— Problem to solve —
From the listing below, output only the lines starting at the line that has "suitable solutions, and" and ending at the line that has "I),\qquad f\in L^q(B\times", exactly as they appear, ends included.

— Supplied data —
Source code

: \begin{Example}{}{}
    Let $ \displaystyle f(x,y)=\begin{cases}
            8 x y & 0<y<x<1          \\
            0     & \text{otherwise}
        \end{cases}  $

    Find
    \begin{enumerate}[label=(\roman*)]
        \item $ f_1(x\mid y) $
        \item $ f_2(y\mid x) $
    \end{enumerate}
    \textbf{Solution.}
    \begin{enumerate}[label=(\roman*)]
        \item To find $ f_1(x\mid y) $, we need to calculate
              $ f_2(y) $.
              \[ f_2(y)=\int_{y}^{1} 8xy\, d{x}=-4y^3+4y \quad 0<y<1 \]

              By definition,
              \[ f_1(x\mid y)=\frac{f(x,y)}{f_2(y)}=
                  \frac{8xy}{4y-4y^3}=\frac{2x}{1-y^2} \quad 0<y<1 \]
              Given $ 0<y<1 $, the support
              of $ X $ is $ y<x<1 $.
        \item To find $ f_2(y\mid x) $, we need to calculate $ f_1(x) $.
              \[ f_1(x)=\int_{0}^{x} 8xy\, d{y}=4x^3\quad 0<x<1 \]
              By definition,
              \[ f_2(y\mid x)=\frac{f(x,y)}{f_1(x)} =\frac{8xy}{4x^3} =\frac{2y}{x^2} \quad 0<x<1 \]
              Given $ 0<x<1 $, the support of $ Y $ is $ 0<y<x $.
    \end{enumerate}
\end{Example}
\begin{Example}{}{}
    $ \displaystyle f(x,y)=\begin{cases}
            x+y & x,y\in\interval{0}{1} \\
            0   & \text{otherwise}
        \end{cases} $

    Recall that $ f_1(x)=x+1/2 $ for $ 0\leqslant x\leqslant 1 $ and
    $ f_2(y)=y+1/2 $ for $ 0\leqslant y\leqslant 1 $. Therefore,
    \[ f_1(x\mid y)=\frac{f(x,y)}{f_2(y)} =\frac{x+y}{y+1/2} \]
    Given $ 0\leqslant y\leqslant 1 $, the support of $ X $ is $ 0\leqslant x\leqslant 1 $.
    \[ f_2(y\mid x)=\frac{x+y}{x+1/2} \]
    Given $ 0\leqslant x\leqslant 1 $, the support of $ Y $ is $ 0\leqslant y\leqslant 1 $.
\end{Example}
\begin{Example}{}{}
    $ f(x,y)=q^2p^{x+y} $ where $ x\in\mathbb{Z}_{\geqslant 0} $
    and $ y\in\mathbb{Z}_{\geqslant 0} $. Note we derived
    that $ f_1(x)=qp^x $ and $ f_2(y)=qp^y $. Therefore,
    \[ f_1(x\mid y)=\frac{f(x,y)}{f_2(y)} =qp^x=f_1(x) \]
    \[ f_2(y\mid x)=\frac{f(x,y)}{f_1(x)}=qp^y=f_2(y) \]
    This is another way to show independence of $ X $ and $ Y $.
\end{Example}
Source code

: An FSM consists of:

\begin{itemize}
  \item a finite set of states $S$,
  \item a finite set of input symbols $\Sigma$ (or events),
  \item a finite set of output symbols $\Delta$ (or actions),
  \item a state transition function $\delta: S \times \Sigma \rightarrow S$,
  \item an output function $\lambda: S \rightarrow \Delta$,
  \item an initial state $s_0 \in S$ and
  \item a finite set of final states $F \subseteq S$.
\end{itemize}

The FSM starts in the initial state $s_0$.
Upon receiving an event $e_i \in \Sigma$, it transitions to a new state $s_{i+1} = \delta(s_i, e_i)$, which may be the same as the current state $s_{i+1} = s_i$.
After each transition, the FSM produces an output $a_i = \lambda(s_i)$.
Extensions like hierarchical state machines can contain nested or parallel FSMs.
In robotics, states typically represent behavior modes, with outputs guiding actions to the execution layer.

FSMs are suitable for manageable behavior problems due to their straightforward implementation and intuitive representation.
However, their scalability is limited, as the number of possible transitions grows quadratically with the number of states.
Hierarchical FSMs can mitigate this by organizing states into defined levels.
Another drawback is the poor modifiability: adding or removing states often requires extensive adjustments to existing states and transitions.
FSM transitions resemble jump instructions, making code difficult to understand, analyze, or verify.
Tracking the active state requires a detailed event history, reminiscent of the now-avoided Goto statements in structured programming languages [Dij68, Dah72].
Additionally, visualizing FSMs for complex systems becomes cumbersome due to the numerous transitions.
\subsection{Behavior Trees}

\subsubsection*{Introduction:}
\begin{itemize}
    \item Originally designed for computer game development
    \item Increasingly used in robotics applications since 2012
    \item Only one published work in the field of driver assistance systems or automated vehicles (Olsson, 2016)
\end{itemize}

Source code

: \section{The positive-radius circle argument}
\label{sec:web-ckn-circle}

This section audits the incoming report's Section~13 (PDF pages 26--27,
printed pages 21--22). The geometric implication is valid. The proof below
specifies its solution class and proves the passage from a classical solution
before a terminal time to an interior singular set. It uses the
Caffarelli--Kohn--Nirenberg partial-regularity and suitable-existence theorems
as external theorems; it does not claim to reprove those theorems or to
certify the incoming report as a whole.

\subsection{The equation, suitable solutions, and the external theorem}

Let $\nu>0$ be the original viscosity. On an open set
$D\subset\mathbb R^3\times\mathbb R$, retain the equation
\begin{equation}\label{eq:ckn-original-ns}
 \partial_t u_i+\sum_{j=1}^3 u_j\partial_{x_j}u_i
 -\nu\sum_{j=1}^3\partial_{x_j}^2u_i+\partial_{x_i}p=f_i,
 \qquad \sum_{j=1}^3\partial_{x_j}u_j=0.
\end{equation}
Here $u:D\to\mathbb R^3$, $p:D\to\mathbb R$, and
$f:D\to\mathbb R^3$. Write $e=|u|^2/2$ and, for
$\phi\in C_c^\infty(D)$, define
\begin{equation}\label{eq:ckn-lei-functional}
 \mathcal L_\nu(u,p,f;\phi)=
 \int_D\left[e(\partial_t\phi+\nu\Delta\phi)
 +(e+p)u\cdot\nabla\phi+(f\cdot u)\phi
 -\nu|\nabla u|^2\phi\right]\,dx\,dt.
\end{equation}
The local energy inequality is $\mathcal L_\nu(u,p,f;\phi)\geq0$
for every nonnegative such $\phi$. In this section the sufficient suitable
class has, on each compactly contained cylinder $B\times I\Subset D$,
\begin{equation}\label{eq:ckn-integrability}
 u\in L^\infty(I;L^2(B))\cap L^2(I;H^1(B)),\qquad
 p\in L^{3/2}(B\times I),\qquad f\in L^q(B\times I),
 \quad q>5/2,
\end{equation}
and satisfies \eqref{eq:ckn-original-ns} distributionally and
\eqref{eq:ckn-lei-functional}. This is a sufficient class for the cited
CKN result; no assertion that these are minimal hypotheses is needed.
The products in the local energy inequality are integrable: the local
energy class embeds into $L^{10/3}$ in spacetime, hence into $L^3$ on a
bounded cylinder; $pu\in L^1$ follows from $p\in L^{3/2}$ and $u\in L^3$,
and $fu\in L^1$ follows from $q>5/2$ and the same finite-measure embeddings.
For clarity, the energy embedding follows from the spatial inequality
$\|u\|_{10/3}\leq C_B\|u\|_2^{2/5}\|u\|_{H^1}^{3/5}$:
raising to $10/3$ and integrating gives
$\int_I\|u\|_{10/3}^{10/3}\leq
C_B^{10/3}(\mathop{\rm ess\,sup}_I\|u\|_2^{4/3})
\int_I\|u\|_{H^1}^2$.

...

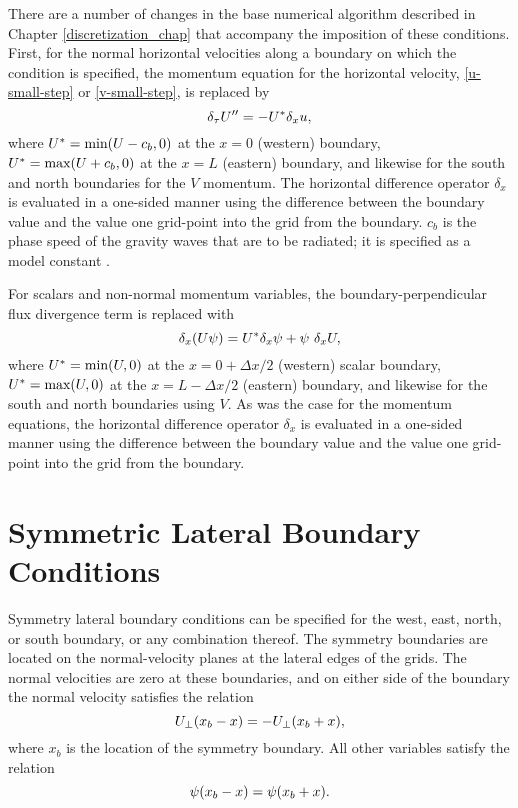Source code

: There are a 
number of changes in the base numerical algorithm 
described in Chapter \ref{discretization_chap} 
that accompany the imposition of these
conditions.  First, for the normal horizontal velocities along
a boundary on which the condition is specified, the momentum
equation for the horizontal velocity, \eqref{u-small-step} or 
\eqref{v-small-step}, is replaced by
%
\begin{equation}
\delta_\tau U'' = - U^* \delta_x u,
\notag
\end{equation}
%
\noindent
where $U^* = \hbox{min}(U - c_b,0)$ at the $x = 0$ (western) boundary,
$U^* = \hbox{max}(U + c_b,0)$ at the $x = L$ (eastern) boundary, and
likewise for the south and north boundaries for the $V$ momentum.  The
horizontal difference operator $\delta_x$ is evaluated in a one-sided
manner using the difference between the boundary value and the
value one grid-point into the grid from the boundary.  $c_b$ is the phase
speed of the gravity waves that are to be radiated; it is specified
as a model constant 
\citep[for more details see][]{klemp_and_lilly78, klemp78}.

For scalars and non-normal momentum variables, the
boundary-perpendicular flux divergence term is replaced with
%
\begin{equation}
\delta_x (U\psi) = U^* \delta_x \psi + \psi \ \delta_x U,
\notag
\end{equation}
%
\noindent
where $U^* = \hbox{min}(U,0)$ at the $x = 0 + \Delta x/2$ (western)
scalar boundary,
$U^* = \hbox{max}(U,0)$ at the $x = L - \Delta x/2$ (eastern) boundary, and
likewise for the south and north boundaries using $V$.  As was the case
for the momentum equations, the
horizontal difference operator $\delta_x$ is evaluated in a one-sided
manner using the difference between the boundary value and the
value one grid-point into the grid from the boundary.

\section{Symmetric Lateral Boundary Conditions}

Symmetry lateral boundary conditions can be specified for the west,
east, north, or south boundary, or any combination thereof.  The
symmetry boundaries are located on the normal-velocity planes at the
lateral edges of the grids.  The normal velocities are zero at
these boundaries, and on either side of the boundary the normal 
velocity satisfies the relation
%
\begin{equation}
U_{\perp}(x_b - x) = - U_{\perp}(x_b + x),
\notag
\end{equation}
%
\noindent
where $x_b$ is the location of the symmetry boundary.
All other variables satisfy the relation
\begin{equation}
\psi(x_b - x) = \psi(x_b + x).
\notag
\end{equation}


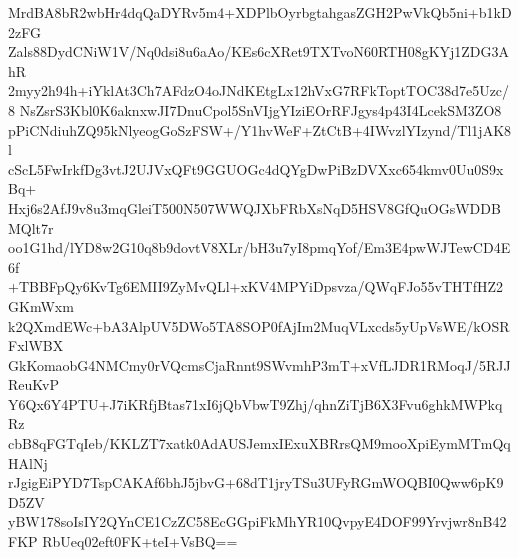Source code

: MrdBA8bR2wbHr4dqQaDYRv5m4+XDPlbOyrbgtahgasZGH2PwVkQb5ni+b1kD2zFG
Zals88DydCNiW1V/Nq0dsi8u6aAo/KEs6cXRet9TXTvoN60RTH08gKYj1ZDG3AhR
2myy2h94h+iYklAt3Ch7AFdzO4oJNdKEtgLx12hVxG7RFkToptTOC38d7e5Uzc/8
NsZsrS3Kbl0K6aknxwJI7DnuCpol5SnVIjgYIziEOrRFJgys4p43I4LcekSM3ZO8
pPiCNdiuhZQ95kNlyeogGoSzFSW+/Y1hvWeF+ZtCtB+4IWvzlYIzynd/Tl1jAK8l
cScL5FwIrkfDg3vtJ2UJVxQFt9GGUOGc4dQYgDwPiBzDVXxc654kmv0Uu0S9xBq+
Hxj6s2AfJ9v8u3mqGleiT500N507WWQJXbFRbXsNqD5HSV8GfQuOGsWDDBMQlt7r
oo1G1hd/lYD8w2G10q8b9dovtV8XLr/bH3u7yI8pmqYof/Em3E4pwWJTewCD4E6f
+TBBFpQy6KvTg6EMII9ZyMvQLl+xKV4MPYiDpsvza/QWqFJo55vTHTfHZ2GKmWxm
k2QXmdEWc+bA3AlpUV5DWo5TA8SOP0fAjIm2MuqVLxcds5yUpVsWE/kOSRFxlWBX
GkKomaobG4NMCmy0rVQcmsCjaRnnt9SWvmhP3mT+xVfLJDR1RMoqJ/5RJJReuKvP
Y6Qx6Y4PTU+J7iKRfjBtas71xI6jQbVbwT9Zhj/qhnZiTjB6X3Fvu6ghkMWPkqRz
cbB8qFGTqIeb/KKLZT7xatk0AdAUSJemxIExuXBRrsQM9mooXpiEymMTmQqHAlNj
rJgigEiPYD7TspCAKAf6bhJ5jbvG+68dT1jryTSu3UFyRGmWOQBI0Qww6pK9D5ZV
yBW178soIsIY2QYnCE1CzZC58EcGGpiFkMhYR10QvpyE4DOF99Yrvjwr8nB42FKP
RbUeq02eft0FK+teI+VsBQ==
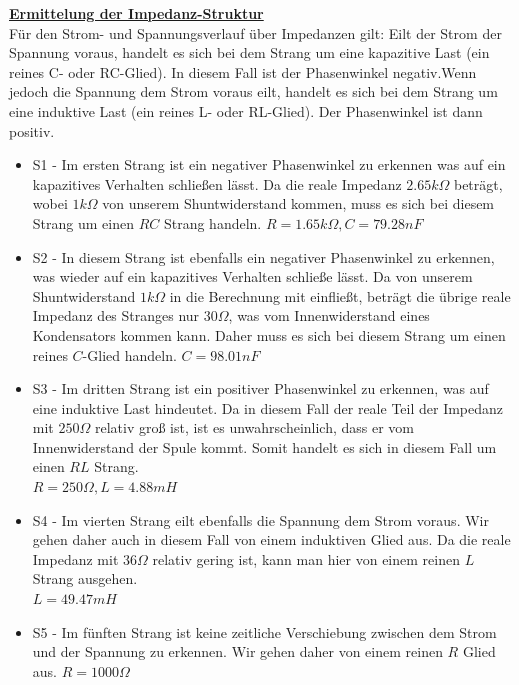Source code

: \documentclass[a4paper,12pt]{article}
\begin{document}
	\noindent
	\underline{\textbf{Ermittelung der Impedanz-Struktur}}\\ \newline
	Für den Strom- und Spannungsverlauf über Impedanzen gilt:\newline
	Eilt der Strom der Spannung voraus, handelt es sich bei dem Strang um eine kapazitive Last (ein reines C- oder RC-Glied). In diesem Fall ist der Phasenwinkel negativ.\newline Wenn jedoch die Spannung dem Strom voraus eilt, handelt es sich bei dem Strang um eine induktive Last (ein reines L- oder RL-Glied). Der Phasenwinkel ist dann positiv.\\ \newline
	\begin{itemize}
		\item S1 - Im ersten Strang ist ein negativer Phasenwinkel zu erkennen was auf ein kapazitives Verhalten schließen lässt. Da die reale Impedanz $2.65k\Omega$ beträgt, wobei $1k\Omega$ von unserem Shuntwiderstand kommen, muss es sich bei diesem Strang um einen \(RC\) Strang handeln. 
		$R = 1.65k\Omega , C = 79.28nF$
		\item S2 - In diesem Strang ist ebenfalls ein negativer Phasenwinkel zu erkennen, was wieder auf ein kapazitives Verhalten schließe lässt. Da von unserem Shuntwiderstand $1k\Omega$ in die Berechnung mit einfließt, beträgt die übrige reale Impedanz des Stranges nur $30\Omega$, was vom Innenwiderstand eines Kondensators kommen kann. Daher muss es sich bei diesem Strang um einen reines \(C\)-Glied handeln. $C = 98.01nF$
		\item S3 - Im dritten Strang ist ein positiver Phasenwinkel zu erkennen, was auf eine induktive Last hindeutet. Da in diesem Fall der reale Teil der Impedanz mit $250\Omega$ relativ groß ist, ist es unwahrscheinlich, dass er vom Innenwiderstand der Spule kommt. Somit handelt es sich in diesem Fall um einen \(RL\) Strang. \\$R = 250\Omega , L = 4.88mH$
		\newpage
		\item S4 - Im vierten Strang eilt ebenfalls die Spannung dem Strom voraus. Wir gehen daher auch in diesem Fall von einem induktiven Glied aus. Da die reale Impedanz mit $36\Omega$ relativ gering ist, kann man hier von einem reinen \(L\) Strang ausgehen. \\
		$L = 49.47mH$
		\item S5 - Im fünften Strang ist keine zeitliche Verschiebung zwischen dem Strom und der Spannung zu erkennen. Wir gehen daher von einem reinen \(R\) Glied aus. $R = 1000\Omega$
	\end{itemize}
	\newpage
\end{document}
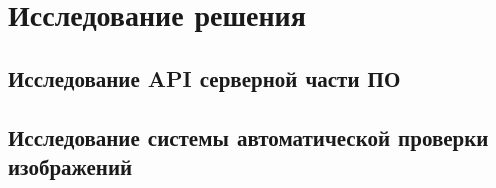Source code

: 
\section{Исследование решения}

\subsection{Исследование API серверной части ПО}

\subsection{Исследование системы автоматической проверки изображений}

— Written response —
\subsection{The equation, suitable solutions, and the external theorem}

Let $\nu>0$ be the original viscosity. On an open set
$D\subset\mathbb R^3\times\mathbb R$, retain the equation
\begin{equation}\label{eq:ckn-original-ns}
 \partial_t u_i+\sum_{j=1}^3 u_j\partial_{x_j}u_i
 -\nu\sum_{j=1}^3\partial_{x_j}^2u_i+\partial_{x_i}p=f_i,
 \qquad \sum_{j=1}^3\partial_{x_j}u_j=0.
\end{equation}
Here $u:D\to\mathbb R^3$, $p:D\to\mathbb R$, and
$f:D\to\mathbb R^3$. Write $e=|u|^2/2$ and, for
$\phi\in C_c^\infty(D)$, define
\begin{equation}\label{eq:ckn-lei-functional}
 \mathcal L_\nu(u,p,f;\phi)=
 \int_D\left[e(\partial_t\phi+\nu\Delta\phi)
 +(e+p)u\cdot\nabla\phi+(f\cdot u)\phi
 -\nu|\nabla u|^2\phi\right]\,dx\,dt.
\end{equation}
The local energy inequality is $\mathcal L_\nu(u,p,f;\phi)\geq0$
for every nonnegative such $\phi$. In this section the sufficient suitable
class has, on each compactly contained cylinder $B\times I\Subset D$,
\begin{equation}\label{eq:ckn-integrability}
 u\in L^\infty(I;L^2(B))\cap L^2(I;H^1(B)),\qquad
 p\in L^{3/2}(B\times I),\qquad f\in L^q(B\times I),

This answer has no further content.